Air Traffic Control - 1C1X1
Published August 31, 2006
Every day, hundreds of military airplanes and helicopters take off and land all over the world. It is the job of air traffic controllers to monitor these aircraft in order to prevent accidents. Air traffic controllers, or ATCs, direct the movement of aircraft into and out of military airfields all over the world and track aircraft by radar and give voice instructions by radio.
ATCs must also know learn how to operate radio equipment to relay flight and landing instructions, weather reports and safety information to pilots. ATCs are also responsible for plotting aircraft positions on radar equipment, as well as computing aircraft speed, direction and altitude.
All ATCs must earn and maintain a Federal Aviation Administration ATC Specialist Certificate.
ATCs can deploy to or be stationed anywhere in the world in support of airfield or air base operations. However, being an ATC is not for everyone. Due to the hectic nature of the job, it can be overwhelming at times and Air Traffic Control, whether military or civilian, is also commonly listed among the top five most stressful jobs.

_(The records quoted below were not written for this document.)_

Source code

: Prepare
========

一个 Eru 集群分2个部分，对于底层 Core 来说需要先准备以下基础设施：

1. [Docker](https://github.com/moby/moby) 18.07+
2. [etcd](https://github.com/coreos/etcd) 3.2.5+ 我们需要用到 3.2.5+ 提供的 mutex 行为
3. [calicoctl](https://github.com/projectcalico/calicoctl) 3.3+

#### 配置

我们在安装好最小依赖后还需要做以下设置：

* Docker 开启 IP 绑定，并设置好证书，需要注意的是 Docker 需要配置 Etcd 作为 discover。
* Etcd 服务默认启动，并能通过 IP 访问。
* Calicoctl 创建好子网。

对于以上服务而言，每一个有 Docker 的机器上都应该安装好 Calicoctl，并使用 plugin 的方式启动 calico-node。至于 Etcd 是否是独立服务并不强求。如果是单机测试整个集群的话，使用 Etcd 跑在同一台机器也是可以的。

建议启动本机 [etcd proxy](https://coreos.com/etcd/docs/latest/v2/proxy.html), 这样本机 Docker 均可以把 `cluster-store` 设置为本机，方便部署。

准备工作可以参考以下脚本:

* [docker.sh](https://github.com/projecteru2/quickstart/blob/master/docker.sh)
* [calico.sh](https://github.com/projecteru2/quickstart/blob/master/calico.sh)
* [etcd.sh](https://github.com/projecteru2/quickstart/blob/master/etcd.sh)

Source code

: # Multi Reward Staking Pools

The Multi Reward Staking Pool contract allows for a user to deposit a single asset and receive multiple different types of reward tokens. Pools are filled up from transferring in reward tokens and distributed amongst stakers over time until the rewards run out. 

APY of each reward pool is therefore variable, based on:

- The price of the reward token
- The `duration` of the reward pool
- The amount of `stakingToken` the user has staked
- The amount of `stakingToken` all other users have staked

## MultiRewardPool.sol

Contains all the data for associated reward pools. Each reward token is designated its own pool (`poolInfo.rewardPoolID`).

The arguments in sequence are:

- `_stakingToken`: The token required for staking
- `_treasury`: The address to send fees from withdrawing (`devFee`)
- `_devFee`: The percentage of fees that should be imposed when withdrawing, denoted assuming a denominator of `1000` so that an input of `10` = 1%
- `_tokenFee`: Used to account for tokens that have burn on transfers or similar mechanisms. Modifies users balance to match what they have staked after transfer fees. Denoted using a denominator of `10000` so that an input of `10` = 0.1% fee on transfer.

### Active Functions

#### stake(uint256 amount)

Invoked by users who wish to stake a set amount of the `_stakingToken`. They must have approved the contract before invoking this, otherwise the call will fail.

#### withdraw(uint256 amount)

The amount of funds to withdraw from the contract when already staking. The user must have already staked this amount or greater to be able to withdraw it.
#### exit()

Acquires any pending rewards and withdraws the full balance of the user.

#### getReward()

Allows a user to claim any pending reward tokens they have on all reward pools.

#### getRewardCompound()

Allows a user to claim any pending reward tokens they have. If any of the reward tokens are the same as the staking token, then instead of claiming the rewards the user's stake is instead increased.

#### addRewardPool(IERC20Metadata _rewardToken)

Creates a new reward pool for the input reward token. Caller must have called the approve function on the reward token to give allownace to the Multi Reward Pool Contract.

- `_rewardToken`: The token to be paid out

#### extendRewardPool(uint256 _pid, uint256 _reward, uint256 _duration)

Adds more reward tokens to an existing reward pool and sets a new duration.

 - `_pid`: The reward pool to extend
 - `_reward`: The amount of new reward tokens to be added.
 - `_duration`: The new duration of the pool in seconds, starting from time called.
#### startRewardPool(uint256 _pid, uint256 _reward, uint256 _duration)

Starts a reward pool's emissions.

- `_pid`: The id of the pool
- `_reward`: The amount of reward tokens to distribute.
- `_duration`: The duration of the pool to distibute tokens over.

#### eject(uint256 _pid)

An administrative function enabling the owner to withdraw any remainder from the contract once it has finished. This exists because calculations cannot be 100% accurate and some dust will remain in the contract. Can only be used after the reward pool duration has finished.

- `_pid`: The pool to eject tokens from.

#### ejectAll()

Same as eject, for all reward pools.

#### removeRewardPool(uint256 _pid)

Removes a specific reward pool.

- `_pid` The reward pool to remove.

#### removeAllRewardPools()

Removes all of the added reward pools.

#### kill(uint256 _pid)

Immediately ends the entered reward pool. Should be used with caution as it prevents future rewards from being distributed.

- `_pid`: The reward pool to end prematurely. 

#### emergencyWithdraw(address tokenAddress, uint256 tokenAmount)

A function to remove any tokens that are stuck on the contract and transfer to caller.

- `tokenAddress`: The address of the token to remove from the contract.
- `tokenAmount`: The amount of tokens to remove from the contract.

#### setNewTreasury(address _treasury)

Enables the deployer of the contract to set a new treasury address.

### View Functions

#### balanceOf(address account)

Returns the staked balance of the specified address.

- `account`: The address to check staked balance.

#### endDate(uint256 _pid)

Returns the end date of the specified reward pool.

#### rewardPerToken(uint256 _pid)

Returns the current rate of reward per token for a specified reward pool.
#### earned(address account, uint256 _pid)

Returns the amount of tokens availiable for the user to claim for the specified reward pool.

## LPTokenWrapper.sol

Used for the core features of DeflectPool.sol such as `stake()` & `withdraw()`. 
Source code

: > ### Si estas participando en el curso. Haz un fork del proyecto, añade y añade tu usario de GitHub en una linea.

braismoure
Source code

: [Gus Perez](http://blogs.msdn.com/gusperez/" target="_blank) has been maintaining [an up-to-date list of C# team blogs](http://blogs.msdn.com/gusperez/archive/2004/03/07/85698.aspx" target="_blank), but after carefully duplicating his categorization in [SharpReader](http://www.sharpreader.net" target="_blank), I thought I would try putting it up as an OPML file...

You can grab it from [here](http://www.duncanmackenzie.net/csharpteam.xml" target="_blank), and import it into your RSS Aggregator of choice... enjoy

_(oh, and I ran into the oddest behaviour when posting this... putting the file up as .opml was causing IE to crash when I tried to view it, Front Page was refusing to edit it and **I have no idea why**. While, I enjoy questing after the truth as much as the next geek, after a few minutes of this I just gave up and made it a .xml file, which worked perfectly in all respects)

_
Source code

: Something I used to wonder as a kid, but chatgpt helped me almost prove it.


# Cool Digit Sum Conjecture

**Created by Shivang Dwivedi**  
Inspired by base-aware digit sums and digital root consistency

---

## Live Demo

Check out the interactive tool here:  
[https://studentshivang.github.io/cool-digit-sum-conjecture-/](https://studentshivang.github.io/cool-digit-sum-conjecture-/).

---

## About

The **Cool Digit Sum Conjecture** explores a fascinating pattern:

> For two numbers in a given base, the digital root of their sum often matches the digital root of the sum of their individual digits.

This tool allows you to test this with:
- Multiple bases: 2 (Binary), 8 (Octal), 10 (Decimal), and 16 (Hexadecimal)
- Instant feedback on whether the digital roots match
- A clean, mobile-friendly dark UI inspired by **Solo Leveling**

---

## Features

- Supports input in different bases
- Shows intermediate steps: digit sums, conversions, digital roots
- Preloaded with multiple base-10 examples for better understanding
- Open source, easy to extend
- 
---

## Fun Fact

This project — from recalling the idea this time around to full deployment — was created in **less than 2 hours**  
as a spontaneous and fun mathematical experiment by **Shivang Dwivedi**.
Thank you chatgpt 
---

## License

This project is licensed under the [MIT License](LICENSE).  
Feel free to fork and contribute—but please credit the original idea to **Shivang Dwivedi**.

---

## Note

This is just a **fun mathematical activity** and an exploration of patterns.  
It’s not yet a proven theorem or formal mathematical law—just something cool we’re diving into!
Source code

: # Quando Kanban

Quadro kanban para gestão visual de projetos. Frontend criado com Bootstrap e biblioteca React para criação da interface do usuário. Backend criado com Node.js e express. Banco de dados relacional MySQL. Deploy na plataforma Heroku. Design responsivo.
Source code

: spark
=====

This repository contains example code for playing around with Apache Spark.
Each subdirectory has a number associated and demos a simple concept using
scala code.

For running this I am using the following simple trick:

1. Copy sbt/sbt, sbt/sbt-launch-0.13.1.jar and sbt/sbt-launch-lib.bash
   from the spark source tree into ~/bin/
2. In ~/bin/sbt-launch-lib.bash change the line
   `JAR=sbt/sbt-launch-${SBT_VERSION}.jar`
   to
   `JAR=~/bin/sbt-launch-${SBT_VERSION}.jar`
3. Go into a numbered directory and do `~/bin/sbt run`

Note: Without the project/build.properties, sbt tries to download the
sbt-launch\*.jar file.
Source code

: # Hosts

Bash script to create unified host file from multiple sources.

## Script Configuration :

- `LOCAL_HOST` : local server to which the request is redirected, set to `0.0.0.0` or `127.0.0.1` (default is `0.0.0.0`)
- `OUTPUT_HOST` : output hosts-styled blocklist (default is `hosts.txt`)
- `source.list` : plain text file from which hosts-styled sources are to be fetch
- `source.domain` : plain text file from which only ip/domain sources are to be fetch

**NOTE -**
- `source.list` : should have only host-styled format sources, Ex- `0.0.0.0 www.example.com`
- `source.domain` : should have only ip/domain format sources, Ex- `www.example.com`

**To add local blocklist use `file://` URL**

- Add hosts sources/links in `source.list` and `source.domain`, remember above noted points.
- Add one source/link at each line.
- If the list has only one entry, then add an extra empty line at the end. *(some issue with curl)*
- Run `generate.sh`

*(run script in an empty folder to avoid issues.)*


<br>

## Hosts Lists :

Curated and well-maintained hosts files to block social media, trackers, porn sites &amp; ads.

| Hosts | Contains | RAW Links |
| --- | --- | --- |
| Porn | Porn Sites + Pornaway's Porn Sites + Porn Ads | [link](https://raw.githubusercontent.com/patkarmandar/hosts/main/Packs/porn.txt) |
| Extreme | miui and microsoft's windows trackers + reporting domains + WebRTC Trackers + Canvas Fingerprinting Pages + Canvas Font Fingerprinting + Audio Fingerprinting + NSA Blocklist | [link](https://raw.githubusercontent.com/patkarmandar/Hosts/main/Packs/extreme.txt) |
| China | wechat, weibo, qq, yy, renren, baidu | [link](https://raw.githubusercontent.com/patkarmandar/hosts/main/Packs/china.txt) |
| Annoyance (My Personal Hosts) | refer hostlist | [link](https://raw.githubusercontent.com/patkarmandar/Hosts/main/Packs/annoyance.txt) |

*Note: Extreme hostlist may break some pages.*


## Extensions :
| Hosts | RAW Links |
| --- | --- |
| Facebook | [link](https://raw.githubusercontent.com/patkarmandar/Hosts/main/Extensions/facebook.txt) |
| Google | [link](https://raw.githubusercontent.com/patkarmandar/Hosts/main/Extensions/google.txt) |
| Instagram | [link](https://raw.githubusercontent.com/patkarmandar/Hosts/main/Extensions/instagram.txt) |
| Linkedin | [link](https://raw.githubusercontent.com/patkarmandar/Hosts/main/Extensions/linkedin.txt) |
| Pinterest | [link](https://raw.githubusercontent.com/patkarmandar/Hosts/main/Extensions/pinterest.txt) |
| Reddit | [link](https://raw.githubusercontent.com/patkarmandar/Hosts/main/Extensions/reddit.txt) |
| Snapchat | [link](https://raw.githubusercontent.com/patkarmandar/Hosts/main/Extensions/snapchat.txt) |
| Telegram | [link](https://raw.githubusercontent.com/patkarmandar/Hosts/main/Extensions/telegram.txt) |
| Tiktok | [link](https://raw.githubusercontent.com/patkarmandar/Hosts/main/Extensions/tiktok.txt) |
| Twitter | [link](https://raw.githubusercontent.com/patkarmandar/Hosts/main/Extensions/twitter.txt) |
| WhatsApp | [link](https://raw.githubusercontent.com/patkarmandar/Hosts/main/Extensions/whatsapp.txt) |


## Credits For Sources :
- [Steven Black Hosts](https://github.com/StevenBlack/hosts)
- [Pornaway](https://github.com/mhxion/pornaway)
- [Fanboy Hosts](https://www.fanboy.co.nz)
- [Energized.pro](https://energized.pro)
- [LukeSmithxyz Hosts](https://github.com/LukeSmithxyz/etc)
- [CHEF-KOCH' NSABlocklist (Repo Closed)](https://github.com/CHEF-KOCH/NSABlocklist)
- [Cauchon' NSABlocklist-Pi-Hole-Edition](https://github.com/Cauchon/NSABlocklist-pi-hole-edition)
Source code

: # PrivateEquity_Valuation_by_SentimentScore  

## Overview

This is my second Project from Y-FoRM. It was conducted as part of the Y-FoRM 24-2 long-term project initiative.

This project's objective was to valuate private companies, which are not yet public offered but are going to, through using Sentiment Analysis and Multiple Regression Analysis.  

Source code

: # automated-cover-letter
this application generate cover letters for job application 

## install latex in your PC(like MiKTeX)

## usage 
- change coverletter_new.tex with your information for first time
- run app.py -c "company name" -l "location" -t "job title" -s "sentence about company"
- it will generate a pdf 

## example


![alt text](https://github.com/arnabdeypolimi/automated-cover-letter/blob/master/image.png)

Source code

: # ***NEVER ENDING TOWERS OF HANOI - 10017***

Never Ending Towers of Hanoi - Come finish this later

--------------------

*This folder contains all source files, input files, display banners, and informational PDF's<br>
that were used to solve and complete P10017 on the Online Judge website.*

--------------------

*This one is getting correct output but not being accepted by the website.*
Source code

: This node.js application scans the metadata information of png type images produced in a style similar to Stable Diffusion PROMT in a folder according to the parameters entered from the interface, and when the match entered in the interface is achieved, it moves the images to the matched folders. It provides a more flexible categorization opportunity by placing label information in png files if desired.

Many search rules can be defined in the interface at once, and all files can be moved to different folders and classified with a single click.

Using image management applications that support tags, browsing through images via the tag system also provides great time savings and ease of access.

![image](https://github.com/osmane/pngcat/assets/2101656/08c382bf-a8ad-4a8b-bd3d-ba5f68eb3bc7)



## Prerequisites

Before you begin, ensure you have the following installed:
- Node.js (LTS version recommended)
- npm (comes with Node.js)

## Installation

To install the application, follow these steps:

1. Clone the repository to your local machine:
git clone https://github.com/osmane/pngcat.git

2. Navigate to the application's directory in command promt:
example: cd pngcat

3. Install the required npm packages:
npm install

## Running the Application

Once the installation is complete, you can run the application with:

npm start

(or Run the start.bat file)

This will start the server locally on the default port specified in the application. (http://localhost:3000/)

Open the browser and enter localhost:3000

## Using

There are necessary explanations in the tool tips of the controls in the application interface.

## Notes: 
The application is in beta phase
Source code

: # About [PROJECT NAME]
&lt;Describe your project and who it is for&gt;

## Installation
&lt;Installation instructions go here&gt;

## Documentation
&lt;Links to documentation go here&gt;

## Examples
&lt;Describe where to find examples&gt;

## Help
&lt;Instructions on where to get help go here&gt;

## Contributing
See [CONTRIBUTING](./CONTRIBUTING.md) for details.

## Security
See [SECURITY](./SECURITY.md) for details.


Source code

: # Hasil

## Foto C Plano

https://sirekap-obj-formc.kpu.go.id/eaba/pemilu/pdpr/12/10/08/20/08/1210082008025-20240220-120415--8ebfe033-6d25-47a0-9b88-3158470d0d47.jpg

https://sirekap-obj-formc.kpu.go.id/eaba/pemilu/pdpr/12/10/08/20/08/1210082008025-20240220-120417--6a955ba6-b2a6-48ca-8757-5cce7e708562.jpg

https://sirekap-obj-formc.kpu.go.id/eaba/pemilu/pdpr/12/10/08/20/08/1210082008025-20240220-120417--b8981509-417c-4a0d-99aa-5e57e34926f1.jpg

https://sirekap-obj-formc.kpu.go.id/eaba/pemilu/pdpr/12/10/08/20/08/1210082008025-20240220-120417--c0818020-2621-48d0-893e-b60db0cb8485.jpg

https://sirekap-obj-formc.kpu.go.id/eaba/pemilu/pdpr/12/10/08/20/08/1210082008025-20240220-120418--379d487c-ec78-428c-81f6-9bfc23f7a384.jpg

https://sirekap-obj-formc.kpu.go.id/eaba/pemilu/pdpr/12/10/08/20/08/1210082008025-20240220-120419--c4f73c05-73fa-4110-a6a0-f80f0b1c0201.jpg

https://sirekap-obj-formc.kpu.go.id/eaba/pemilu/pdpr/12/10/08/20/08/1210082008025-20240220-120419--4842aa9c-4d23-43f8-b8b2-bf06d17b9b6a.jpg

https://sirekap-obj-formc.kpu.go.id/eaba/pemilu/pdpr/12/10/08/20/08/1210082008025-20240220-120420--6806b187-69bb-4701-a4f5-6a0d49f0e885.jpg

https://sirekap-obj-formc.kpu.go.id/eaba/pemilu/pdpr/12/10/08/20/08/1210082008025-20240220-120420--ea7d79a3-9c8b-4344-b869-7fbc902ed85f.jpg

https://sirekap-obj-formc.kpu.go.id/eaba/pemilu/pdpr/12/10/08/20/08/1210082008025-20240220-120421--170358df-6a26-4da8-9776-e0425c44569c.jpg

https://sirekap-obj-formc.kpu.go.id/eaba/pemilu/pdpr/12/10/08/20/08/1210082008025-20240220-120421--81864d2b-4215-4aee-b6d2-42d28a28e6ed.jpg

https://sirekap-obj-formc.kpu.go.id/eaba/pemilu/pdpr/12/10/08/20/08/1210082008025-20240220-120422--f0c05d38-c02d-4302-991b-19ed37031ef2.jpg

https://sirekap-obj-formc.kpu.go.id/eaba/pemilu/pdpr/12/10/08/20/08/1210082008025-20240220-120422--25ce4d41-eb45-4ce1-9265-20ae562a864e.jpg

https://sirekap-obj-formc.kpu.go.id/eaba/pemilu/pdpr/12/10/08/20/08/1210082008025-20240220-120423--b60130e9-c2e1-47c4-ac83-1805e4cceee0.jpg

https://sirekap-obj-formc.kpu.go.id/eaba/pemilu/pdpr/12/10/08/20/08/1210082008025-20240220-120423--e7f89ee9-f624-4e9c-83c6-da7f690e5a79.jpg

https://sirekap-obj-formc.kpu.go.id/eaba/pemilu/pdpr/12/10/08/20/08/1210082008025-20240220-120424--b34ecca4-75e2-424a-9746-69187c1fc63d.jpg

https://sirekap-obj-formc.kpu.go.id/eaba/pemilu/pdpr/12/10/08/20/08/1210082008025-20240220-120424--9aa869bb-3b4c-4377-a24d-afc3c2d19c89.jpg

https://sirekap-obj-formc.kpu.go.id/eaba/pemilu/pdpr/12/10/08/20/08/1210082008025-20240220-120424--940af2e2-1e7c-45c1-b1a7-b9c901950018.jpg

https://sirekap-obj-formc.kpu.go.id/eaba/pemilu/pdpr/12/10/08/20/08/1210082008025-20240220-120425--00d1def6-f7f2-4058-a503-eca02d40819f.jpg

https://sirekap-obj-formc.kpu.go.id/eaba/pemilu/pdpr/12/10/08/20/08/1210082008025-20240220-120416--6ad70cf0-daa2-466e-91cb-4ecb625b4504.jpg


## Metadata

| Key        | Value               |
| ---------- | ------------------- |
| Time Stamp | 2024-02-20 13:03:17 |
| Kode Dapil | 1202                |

Those interested in joining the air traffic control career field must meet certain eligibility criteria. A candidate must be a high school graduate or equivalent, earn a general score of at least 55 on the Armed Services Vocational Aptitude Battery Test and be able to obtain a Secret security clearance. Also, because of the job's hectic nature, applicants should possess a level head and be able to work well under stress.
After basic training, Airmen assigned to be ATCs will attend a 72-day Air Traffic Control operator course at Keesler Air Force Base, Miss., where they will learn ATC principles and procedures. These include: flight characteristics of aircraft, International Civil Aviation Organization and United States federal and military air directives, the use of aeronautical charts, maps, and publications and the interpretation, use, and limitations of ATC radar, communications systems and navigational aids.